Dataset items:
== == ==

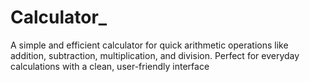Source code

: # Calculator_
A simple and efficient calculator for quick arithmetic operations like addition, subtraction, multiplication, and division. Perfect for everyday calculations with a clean, user-friendly interface
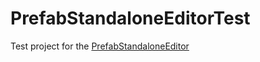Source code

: # PrefabStandaloneEditorTest
Test project for the [PrefabStandaloneEditor](https://github.com/Cloudage/PrefabStandaloneEditor)
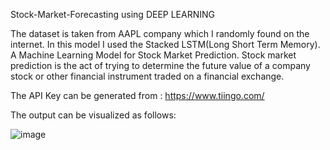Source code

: Stock-Market-Forecasting using DEEP LEARNING

The dataset is taken from AAPL company which I randomly found on the internet. In this model I used the Stacked LSTM(Long Short Term Memory). A Machine Learning Model for Stock Market Prediction. Stock market prediction is the act of trying to determine the future value of a company stock or other financial instrument traded on a financial exchange.

The API Key can be generated from : https://www.tiingo.com/

The output can be visualized as follows:

![image](https://user-images.githubusercontent.com/64415837/194104792-66d21a7c-1c91-441d-a5cf-d3f329903a40.png)
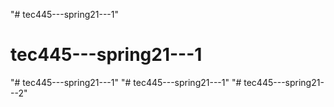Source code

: "# tec445---spring21---1" 
# tec445---spring21---1
"# tec445---spring21---1" 
"# tec445---spring21---1" 
"# tec445---spring21---2" 
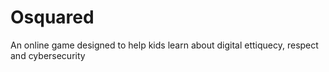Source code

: # Osquared
An online game designed to help kids learn about digital ettiquecy, respect and cybersecurity
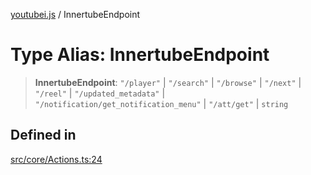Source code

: [youtubei.js](../README.md) / InnertubeEndpoint

# Type Alias: InnertubeEndpoint

> **InnertubeEndpoint**: `"/player"` \| `"/search"` \| `"/browse"` \| `"/next"` \| `"/reel"` \| `"/updated_metadata"` \| `"/notification/get_notification_menu"` \| `"/att/get"` \| `string`

## Defined in

[src/core/Actions.ts:24](https://github.com/LuanRT/YouTube.js/blob/e54e499ff553dab51e6d9d1aebc090b50fec29ba/src/core/Actions.ts#L24)
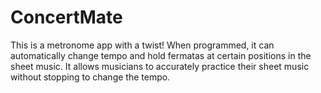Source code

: # ConcertMate
This is a metronome app with a twist! When programmed, it can automatically change tempo and hold fermatas at certain positions in the sheet music. It allows musicians to accurately practice their sheet music without stopping to change the tempo.
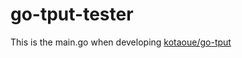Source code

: # go-tput-tester
This is the main.go when developing [kotaoue/go-tput](https://github.com/kotaoue/go-tput)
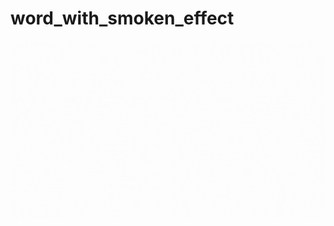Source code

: # word_with_smoken_effect


<img align="right" alt="GIF" src="https://github.com/ZainabNadeem/word_with_smoken_effect/blob/main/assets/Smoken.gif" />
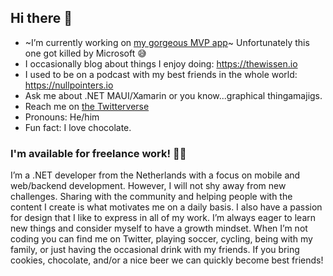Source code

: ## Hi there 👋

- ~I’m currently working on [my gorgeous MVP app](https://www.github.com/sthewissen/mvp)~ Unfortunately this one got killed by Microsoft 😅
- I occasionally blog about things I enjoy doing: https://thewissen.io
- I used to be on a podcast with my best friends in the whole world: https://nullpointers.io
- Ask me about .NET MAUI/Xamarin or you know...graphical thingamajigs.
- Reach me on [the Twitterverse](https://twitter.com/devnl)
- Pronouns: He/him
- Fun fact: I love chocolate.

### I'm available for freelance work! 🧑‍💻
I’m a .NET developer from the Netherlands with a focus on mobile and web/backend development. However, I will not shy away from new challenges. Sharing with the community and helping people with the content I create is what motivates me on a daily basis. I also have a passion for design that I like to express in all of my work. I’m always eager to learn new things and consider myself to have a growth mindset. When I’m not coding you can find me on Twitter, playing soccer, cycling, being with my family, or just having the occasional drink with my friends. If you bring cookies, chocolate, and/or a nice beer we can quickly become best friends!
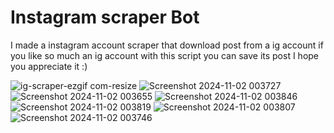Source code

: # Instagram scraper Bot
I made a instagram account scraper that download post from a ig account if you like so much an ig 
account with this script you can save its post I hope you appreciate it :)

![ig-scraper-ezgif com-resize](https://github.com/user-attachments/assets/04cdd6da-2791-4e07-a0a5-d260fabffe66)
![Screenshot 2024-11-02 003727](https://github.com/user-attachments/assets/667f1b6a-9baa-44c4-8c38-74da16090c00)
![Screenshot 2024-11-02 003655](https://github.com/user-attachments/assets/3cd15d3f-cf0b-47b6-bf18-e4760a15824f)
![Screenshot 2024-11-02 003846](https://github.com/user-attachments/assets/64dd1ab8-ba3a-4a03-931f-bf04bb1e885e)
![Screenshot 2024-11-02 003819](https://github.com/user-attachments/assets/ea7cd7da-6948-4254-bb24-e56cd2779757)
![Screenshot 2024-11-02 003807](https://github.com/user-attachments/assets/da478647-5382-4f13-83fa-9c40585f4d41)
![Screenshot 2024-11-02 003746](https://github.com/user-attachments/assets/0e7b9e17-d6c4-4b1e-b10b-0a950296115e)
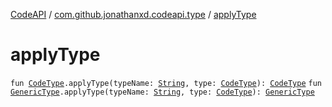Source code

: [CodeAPI](../index.md) / [com.github.jonathanxd.codeapi.type](index.md) / [applyType](.)

# applyType

`fun `[`CodeType`](-code-type/index.md)`.applyType(typeName: `[`String`](https://kotlinlang.org/api/latest/jvm/stdlib/kotlin/-string/index.html)`, type: `[`CodeType`](-code-type/index.md)`): `[`CodeType`](-code-type/index.md)
`fun `[`GenericType`](-generic-type/index.md)`.applyType(typeName: `[`String`](https://kotlinlang.org/api/latest/jvm/stdlib/kotlin/-string/index.html)`, type: `[`CodeType`](-code-type/index.md)`): `[`GenericType`](-generic-type/index.md)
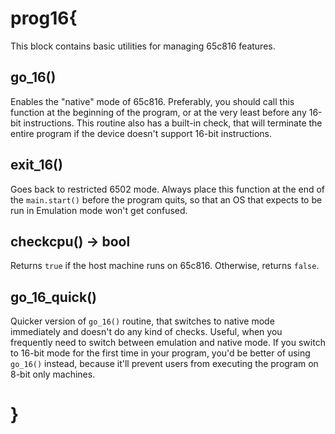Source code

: # prog16{

This block contains basic utilities for managing 65c816 features.

## go_16()
Enables the "native" mode of 65c816. Preferably, you should call this function at the beginning of the program, or at the very least before any 16-bit instructions. This routine also has a built-in check, that will terminate the entire program if the device doesn't support 16-bit instructions.

## exit_16()
Goes back to restricted 6502 mode. Always place this function at the end of the `main.start()` before the program quits, so that an OS that expects to be run in Emulation mode won't get confused. 

## checkcpu() -> bool
Returns `true` if the host machine runs on 65c816. Otherwise, returns `false`.

## go_16_quick()
Quicker version of `go_16()` routine, that switches to native mode immediately and doesn't do any kind of checks. Useful, when you frequently need to switch between emulation and native mode. If you switch to 16-bit mode for the first time in your program, you'd be better of using `go_16()` instead, because it'll prevent users from executing the program on 8-bit only machines.

# }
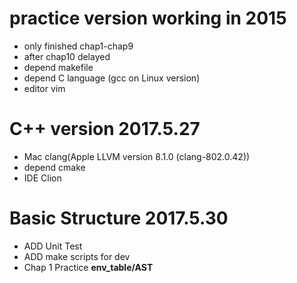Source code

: # practice version working in 2015

* only finished chap1-chap9
* after chap10 delayed
* depend makefile
* depend C language (gcc on Linux version)
* editor vim

# C++ version 2017.5.27

* Mac clang(Apple LLVM version 8.1.0 (clang-802.0.42))
* depend cmake
* IDE Clion

# Basic Structure 2017.5.30

* ADD Unit Test
* ADD make scripts for dev
* Chap 1 Practice __env_table/AST__

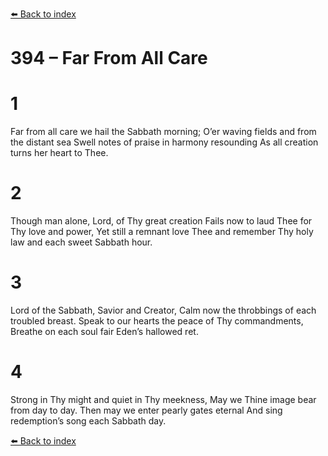 [⬅️ Back to index](../README.md)

# 394 – Far From All Care


# 1
Far from all care we hail the Sabbath morning;
O’er waving fields and from the distant sea
Swell notes of praise in harmony resounding
As all creation turns her heart to Thee.

# 2
Though man alone, Lord, of Thy great creation
Fails now to laud Thee for Thy love and power,
Yet still a remnant love Thee and remember
Thy holy law and each sweet Sabbath hour.

# 3
Lord of the Sabbath, Savior and Creator,
Calm now the throbbings of each troubled breast.
Speak to our hearts the peace of Thy commandments,
Breathe on each soul fair Eden’s hallowed ret.

# 4
Strong in Thy might and quiet in Thy meekness,
May we Thine image bear from day to day.
Then may we enter pearly gates eternal
And sing redemption’s song each Sabbath day.

[⬅️ Back to index](../README.md)

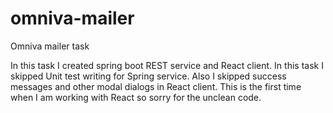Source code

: # omniva-mailer
Omniva mailer task

In this task I created spring boot REST service and React client. In this task I skipped Unit test writing for Spring service. Also I skipped success messages and other modal dialogs in React client. This is the first time when I am working with React so sorry for the unclean code.
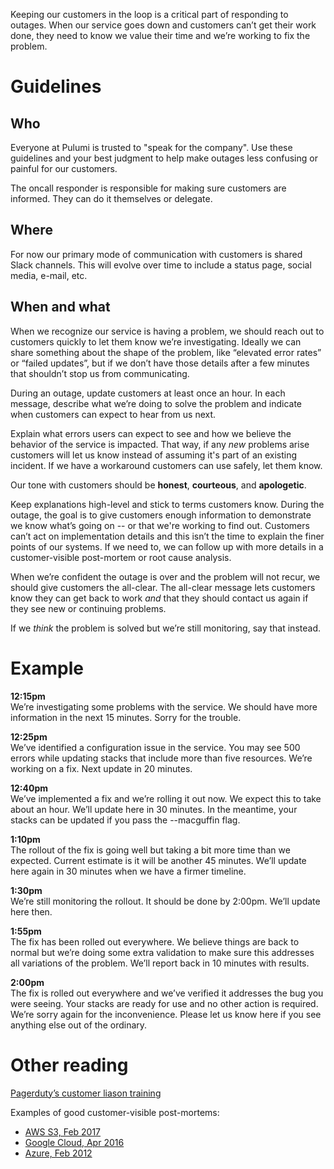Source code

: Keeping our customers in the loop is a critical part of responding to outages. When our service goes down and customers can’t get their work done, they need to know we value their time and we’re working to fix the problem.

# Guidelines

## Who
Everyone at Pulumi is trusted to "speak for the company". Use these guidelines and your best judgment to help make outages less confusing or painful for our customers.

The oncall responder is responsible for making sure customers are informed. They can do it themselves or delegate.

## Where
For now our primary mode of communication with customers is shared Slack channels. This will evolve over time to include a status page, social media, e-mail, etc.

## When and what
When we recognize our service is having a problem, we should reach out to customers quickly to let them know we’re investigating. Ideally we can share something about the shape of the problem, like “elevated error rates” or “failed updates”, but if we don’t have those details after a few minutes that shouldn’t stop us from communicating.

During an outage, update customers at least once an hour. In each message, describe what we’re doing to solve the problem and indicate when customers can expect to hear from us next.

Explain what errors users can expect to see and how we believe the behavior of the service is impacted. That way, if any *new* problems arise customers will let us know instead of assuming it's part of an existing incident. If we have a workaround customers can use safely, let them know.

Our tone with customers should be **honest**, **courteous**, and **apologetic**.

Keep explanations high-level and stick to terms customers know. During the outage, the goal is to give customers enough information to demonstrate we know what’s going on -- or that we're working to find out. Customers can’t act on implementation details and this isn’t the time to explain the finer points of our systems. If we need to, we can follow up with more details in a customer-visible post-mortem or root cause analysis.

When we’re confident the outage is over and the problem will not recur, we should give customers the all-clear. The all-clear message lets customers know they can get back to work _and_ that they should contact us again if they see new or continuing problems.

If we _think_ the problem is solved but we’re still monitoring, say that instead.

# Example
**12:15pm**  
We’re investigating some problems with the service. We should have more information in the next 15 minutes. Sorry for the trouble.

**12:25pm**  
We’ve identified a configuration issue in the service. You may see 500 errors while updating stacks that include more than five resources. We’re working on a fix. Next update in 20 minutes.

**12:40pm**  
We’ve implemented a fix and we’re rolling it out now. We expect this to take about an hour. We’ll update here in 30 minutes. In the meantime, your stacks can be updated if you pass the --macguffin flag.

**1:10pm**  
The rollout of the fix is going well but taking a bit more time than we expected. Current estimate is it will be another 45 minutes. We’ll update here again in 30 minutes when we have a firmer timeline.

**1:30pm**  
We’re still monitoring the rollout. It should be done by 2:00pm. We’ll update here then.

**1:55pm**  
The fix has been rolled out everywhere. We believe things are back to normal but we’re doing some extra validation to make sure this addresses all variations of the problem. We’ll report back in 10 minutes with results.

**2:00pm**  
The fix is rolled out everywhere and we’ve verified it addresses the bug you were seeing. Your stacks are ready for use and no other action is required. We’re sorry again for the inconvenience. Please let us know here if you see anything else out of the ordinary.

# Other reading
[Pagerduty’s customer liason training](https://response.pagerduty.com/training/customer_liaison/)

Examples of good customer-visible post-mortems:
- [AWS S3, Feb 2017](https://aws.amazon.com/message/41926/)
- [Google Cloud, Apr 2016](https://status.cloud.google.com/incident/compute/16007)
- [Azure, Feb 2012](https://azure.microsoft.com/en-us/blog/summary-of-windows-azure-service-disruption-on-feb-29th-2012/)
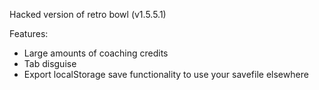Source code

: Hacked version of retro bowl (v1.5.5.1)

Features:
- Large amounts of coaching credits
- Tab disguise
- Export localStorage save functionality to use your savefile elsewhere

== == ==

◆ YOUR ASSIGNMENT
What are the lines in the records above, word for word, from the one containing "## exit_16()" through the one containing "And sing redemption’s song each Sabbath day.", both ends included and pictures left out?

◆ SOLUTION FOR THIS PROBLEM
## exit_16()
Goes back to restricted 6502 mode. Always place this function at the end of the `main.start()` before the program quits, so that an OS that expects to be run in Emulation mode won't get confused. 

## checkcpu() -> bool
Returns `true` if the host machine runs on 65c816. Otherwise, returns `false`.

## go_16_quick()
Quicker version of `go_16()` routine, that switches to native mode immediately and doesn't do any kind of checks. Useful, when you frequently need to switch between emulation and native mode. If you switch to 16-bit mode for the first time in your program, you'd be better of using `go_16()` instead, because it'll prevent users from executing the program on 8-bit only machines.

# }
Source code

: # practice version working in 2015

* only finished chap1-chap9
* after chap10 delayed
* depend makefile
* depend C language (gcc on Linux version)
* editor vim

# C++ version 2017.5.27

* Mac clang(Apple LLVM version 8.1.0 (clang-802.0.42))
* depend cmake
* IDE Clion

# Basic Structure 2017.5.30

* ADD Unit Test
* ADD make scripts for dev
* Chap 1 Practice __env_table/AST__

 [⬅️ Back to index](../README.md)

# 394 – Far From All Care


# 1
Far from all care we hail the Sabbath morning;
O’er waving fields and from the distant sea
Swell notes of praise in harmony resounding
As all creation turns her heart to Thee.

# 2
Though man alone, Lord, of Thy great creation
Fails now to laud Thee for Thy love and power,
Yet still a remnant love Thee and remember
Thy holy law and each sweet Sabbath hour.

# 3
Lord of the Sabbath, Savior and Creator,
Calm now the throbbings of each troubled breast.
Speak to our hearts the peace of Thy commandments,
Breathe on each soul fair Eden’s hallowed ret.

# 4
Strong in Thy might and quiet in Thy meekness,
May we Thine image bear from day to day.
Then may we enter pearly gates eternal
And sing redemption’s song each Sabbath day.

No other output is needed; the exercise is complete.